"...which method would you recommend to Bob Ho.."
I would recommend any correct exposition rather than an incorrect one. And, of course, a corrected version of post #15 would be acceptable.
However much the examiners might be impressed by any solution to question 3, they definitely wouldn't be impressed if the OP took your advice from post #7:
"my advice is the exact opposite … don't do what the question says … you can't solve A) completely, so go straight on to B)!"
Apparently you've changed your mind about this.
I don't think your method is "very unsophisticated". If it were, you wouldn't have been saying in post #7 "you can't solve A)" and then taking until post #19 (making several careless errors along the way) to provide a solution to part A). Your "method" is, in fact, an elimination method, equivalent to gaussian elimination; it's just not organized in a systematic way.
When you say "...with the lines renumbered..." are you acknowledging that the initial part of your exposition in post #15 was incorrect? The examiners wouldn't have been very impressed if he had turned that in, would they?
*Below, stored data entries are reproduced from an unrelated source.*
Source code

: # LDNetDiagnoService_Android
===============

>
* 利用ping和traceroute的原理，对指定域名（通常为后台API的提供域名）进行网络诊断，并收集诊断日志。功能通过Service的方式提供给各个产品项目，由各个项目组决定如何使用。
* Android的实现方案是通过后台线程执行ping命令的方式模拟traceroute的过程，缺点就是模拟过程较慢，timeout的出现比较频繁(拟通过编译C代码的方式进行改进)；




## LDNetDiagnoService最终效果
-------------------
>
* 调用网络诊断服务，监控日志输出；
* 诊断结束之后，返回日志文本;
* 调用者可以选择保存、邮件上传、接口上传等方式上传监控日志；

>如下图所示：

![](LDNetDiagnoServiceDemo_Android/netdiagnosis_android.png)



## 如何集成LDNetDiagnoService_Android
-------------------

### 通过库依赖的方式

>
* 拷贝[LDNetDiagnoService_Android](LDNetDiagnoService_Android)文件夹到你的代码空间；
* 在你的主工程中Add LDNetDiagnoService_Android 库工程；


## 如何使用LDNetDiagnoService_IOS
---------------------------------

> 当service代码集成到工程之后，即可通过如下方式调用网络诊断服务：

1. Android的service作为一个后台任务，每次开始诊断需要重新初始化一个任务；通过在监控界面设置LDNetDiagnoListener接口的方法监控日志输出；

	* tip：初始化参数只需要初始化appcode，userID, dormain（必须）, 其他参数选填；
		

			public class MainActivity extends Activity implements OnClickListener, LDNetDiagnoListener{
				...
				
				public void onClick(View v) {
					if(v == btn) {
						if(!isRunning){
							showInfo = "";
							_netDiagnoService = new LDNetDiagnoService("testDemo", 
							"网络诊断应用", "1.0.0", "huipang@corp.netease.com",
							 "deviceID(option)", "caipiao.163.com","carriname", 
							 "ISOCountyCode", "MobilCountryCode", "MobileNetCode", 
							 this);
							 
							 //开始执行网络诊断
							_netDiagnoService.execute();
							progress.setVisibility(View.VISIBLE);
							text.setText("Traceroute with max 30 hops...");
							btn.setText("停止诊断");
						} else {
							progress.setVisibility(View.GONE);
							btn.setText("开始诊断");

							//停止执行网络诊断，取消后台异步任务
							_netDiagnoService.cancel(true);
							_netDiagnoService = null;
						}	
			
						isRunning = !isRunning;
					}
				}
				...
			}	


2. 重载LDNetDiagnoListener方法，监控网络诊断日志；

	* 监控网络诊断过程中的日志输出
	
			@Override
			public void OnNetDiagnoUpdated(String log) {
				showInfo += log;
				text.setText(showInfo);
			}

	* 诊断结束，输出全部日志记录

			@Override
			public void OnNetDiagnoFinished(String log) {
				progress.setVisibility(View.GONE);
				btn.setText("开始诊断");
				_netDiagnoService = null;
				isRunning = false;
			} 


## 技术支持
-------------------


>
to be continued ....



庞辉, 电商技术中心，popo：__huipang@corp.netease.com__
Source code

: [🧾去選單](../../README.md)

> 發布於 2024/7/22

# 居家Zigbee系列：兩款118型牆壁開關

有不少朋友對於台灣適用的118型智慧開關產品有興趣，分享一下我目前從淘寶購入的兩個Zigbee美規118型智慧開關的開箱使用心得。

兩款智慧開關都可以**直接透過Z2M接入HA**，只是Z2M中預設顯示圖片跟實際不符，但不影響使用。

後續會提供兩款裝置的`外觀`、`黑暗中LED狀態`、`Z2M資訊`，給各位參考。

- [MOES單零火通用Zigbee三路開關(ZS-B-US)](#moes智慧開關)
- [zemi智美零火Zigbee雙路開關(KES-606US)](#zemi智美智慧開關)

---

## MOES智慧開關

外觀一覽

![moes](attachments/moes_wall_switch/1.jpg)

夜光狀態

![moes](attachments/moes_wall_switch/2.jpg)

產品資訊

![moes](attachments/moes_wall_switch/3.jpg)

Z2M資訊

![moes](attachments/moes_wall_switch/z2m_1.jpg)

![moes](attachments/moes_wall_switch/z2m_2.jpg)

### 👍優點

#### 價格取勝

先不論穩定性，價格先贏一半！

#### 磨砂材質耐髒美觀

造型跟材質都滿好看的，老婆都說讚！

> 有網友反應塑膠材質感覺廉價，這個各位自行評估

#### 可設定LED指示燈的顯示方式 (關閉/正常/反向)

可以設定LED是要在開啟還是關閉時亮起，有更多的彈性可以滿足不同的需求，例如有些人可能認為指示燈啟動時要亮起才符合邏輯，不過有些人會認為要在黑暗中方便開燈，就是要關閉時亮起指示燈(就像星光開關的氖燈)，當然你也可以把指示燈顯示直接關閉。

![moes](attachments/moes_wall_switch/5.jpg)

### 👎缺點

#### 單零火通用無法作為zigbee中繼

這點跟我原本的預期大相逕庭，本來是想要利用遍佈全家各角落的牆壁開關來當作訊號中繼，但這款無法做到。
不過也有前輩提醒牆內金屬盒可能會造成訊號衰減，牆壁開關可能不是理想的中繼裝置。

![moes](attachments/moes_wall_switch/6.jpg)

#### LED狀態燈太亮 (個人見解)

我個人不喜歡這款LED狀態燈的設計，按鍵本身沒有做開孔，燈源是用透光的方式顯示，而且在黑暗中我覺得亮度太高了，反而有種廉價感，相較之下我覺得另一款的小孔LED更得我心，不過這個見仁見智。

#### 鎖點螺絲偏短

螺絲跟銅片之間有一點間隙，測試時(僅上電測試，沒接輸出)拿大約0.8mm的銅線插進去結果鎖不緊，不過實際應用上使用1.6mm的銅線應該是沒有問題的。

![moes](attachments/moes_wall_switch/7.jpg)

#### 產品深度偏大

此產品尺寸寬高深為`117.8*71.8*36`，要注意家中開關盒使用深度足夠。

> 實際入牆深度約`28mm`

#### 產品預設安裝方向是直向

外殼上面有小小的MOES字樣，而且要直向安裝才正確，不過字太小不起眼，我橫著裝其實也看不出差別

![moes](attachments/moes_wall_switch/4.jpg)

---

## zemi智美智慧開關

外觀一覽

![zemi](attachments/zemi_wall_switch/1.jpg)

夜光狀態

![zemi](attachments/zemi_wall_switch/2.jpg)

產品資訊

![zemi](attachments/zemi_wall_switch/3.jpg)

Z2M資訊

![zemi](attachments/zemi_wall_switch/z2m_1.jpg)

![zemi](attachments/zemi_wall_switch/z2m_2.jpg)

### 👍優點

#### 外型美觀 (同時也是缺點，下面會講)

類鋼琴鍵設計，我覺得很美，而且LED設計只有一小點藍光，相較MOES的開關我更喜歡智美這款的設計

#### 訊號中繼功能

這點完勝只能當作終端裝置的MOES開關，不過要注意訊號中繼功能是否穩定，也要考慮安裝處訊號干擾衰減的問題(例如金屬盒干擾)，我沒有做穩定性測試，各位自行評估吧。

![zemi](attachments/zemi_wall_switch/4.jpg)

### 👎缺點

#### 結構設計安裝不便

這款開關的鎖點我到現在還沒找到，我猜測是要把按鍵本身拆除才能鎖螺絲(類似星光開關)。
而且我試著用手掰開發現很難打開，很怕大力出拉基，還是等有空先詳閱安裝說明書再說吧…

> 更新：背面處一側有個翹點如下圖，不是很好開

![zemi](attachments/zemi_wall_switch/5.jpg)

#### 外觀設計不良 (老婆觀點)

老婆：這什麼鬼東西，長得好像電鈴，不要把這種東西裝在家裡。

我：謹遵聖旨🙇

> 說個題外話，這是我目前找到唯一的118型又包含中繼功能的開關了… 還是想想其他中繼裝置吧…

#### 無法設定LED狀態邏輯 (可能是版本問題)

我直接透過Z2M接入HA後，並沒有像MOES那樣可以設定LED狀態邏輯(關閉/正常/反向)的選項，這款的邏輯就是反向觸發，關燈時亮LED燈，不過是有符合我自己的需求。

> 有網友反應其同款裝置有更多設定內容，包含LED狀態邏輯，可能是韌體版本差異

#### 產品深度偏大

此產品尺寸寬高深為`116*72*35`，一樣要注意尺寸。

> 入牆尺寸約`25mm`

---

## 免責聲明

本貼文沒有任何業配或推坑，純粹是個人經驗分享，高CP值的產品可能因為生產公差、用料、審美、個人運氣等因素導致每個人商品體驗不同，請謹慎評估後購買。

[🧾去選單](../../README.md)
I don't know exactly what the content of the OP's course is, but I suspect the examiners might be more impressed by a knowledge of methods that will work with any linear system rather than an ad hoc method that works with one particular system, or a few such.
Gaussian elimination is such a general method and probably one of the topics he's been studying, and a demonstrated knowledge of it is probably what the examiners are looking for.